WHAT YOU HAVE TO DO:
Your answer must be a single number: how many lines of the data include "Economics".
(Beginning of SOURCE DATA)
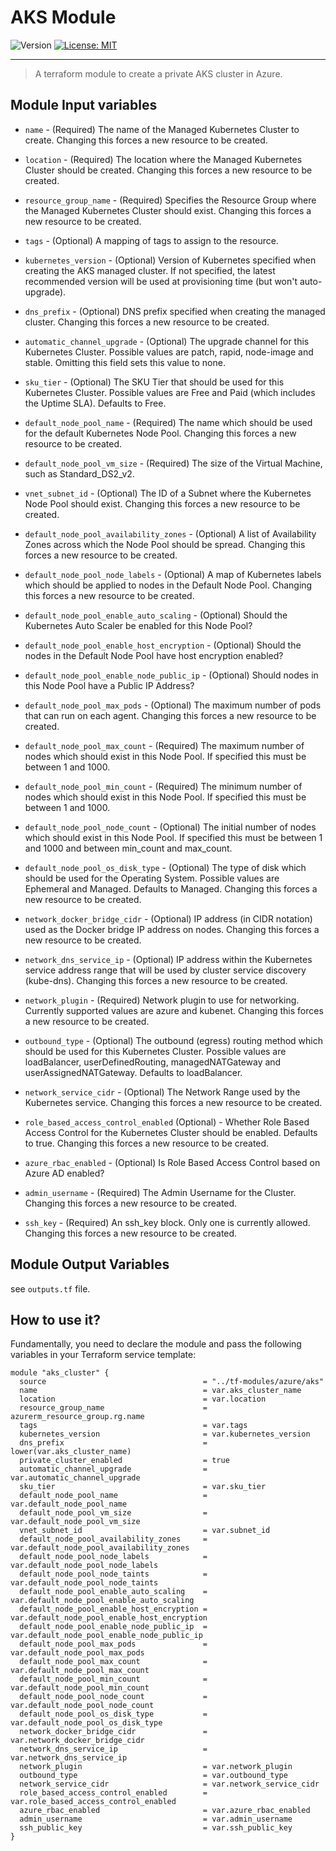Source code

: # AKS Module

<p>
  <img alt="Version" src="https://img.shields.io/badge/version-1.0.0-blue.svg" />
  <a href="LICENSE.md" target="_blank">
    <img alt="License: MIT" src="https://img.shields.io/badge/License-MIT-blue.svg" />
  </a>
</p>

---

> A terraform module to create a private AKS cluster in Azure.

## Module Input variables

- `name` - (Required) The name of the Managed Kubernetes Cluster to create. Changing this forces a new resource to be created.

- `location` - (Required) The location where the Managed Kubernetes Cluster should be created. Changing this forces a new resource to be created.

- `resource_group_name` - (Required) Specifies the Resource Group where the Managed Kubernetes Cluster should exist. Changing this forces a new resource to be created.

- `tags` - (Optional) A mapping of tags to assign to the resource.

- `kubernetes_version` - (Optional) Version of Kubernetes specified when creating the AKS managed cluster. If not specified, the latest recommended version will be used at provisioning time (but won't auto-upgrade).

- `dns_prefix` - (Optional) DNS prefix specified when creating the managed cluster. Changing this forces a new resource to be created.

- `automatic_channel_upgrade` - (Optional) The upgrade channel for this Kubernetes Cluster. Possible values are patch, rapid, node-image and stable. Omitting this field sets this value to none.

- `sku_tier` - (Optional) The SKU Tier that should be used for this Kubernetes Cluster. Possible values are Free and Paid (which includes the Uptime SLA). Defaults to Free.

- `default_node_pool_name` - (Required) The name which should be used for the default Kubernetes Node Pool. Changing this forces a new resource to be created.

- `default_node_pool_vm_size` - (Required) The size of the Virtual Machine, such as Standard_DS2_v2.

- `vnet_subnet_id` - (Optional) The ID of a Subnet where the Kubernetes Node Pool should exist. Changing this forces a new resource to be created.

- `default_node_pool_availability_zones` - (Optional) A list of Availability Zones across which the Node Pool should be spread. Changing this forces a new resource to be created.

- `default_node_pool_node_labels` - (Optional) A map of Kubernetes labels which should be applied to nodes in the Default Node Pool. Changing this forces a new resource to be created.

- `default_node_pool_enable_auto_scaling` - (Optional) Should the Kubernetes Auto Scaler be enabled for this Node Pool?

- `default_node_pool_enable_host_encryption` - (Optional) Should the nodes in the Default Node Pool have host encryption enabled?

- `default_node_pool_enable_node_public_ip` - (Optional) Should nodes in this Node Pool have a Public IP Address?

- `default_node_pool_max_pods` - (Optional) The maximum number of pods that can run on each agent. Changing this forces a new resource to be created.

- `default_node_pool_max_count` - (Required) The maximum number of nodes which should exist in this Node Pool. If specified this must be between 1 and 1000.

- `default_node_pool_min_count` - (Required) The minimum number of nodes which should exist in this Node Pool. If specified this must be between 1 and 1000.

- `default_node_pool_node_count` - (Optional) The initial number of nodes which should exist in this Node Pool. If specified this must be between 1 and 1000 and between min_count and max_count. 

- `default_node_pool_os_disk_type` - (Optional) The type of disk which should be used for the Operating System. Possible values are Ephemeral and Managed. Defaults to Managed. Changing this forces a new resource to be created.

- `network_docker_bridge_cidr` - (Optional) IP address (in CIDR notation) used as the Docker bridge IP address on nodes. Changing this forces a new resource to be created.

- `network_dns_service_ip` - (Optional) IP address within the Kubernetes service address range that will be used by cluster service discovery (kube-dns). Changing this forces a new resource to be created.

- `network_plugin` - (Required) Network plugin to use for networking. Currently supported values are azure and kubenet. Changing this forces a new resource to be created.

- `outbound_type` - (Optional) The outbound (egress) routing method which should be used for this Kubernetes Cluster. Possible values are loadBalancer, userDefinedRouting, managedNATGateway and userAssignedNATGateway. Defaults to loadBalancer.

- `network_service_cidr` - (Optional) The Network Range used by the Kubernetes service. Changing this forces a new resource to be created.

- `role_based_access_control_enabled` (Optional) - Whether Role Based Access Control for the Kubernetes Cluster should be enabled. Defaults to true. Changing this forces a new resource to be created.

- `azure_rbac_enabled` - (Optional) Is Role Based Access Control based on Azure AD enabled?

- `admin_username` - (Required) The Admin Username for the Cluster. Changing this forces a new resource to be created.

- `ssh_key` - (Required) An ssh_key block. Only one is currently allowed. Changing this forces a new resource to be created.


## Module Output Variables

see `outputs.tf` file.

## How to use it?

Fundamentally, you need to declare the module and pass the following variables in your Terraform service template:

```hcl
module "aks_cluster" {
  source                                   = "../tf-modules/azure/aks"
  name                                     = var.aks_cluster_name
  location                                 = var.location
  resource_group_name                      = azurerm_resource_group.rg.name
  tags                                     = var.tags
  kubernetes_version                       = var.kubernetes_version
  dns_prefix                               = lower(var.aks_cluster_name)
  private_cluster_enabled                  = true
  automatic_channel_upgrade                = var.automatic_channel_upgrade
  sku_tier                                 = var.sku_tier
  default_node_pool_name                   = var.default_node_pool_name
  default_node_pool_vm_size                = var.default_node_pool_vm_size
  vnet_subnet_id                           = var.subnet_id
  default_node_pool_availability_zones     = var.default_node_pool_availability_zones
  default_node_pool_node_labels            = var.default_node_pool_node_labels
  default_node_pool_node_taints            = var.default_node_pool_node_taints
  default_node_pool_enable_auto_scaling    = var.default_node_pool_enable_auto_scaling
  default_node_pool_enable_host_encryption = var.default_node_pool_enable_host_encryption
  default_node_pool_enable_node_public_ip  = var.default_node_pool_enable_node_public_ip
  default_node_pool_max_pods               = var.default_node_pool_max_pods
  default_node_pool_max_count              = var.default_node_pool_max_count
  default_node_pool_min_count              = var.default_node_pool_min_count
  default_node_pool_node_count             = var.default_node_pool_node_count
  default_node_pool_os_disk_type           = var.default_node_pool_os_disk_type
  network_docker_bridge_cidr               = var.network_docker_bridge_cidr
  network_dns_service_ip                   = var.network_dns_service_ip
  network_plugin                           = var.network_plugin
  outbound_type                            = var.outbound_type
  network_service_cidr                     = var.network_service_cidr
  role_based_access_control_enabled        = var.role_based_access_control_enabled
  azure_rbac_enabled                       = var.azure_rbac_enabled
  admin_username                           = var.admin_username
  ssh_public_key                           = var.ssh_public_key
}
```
(End of SOURCE DATA)
(Beginning of SOURCE DATA)
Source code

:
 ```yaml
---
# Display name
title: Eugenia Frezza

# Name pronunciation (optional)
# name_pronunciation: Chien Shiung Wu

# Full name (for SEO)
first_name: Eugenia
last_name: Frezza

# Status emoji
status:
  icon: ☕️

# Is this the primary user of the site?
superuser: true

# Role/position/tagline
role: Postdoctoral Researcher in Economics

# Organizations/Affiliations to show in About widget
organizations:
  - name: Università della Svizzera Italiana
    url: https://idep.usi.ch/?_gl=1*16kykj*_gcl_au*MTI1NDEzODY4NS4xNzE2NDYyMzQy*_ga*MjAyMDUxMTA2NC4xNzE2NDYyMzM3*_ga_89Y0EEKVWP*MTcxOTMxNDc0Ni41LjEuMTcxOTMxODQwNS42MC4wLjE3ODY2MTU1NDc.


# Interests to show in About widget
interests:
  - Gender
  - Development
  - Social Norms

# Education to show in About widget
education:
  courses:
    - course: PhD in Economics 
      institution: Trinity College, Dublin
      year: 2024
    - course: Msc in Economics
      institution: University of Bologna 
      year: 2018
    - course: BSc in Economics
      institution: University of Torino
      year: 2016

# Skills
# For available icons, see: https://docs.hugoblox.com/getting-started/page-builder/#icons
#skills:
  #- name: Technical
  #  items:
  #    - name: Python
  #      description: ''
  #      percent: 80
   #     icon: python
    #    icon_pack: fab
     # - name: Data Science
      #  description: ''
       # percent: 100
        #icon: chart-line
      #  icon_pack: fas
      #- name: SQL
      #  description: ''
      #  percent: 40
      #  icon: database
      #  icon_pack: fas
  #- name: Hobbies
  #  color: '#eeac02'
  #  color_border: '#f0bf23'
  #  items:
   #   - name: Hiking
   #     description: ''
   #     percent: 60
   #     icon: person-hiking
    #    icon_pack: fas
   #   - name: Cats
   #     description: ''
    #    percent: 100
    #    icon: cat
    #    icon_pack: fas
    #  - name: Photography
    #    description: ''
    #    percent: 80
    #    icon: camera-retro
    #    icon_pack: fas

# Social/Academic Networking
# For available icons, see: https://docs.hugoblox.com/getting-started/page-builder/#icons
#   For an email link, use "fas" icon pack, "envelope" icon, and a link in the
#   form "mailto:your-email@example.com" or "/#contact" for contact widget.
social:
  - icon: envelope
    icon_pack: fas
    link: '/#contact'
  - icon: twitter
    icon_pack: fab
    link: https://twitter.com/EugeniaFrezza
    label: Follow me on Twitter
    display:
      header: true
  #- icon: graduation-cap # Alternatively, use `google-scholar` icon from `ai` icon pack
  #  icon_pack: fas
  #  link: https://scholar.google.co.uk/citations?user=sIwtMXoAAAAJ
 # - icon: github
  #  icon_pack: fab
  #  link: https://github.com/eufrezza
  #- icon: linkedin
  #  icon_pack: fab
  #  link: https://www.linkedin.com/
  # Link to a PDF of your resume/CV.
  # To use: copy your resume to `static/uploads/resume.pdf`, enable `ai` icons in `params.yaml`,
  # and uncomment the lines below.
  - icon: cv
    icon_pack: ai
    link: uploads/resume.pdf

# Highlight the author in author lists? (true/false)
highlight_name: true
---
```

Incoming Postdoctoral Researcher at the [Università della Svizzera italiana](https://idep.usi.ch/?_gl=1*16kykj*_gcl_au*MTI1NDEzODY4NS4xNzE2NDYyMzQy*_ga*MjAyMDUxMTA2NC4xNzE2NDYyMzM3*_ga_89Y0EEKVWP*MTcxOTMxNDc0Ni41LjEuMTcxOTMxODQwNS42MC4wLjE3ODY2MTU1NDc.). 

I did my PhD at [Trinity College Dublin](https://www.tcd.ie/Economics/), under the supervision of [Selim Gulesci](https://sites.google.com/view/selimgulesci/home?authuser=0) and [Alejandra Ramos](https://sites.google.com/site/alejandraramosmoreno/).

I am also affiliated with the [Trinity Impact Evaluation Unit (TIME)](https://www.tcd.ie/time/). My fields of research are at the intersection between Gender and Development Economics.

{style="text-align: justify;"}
(End of SOURCE DATA)
(Beginning of SOURCE DATA)
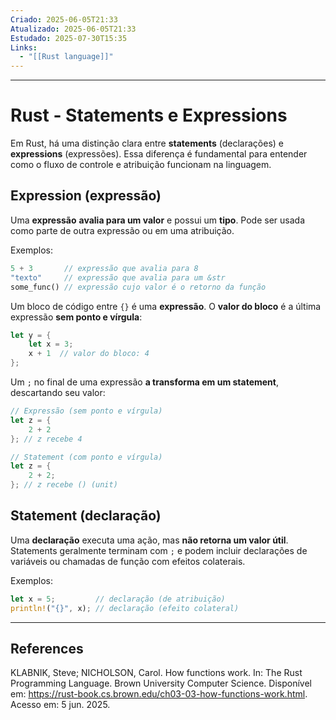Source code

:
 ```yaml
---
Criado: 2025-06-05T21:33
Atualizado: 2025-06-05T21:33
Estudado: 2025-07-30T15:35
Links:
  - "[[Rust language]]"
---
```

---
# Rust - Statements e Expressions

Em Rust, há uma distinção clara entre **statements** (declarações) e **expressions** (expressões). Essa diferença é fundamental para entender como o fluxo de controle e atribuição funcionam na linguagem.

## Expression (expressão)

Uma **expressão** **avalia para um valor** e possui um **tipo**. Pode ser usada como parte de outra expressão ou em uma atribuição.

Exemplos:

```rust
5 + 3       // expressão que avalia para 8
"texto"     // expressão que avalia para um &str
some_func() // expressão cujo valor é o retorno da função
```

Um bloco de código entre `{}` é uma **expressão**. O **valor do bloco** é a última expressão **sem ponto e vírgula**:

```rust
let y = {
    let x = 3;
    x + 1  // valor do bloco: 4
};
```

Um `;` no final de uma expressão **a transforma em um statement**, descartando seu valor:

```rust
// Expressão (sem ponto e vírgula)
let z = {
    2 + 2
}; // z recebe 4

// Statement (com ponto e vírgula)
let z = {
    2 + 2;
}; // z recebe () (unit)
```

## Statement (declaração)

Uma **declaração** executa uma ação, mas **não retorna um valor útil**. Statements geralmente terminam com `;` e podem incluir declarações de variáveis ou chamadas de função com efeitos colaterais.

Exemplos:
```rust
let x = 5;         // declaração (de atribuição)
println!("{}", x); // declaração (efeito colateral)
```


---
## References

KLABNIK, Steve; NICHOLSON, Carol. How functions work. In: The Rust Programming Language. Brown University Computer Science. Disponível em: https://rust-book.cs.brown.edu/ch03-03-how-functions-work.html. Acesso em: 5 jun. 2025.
(End of SOURCE DATA)
EXERCISE ANSWER:
6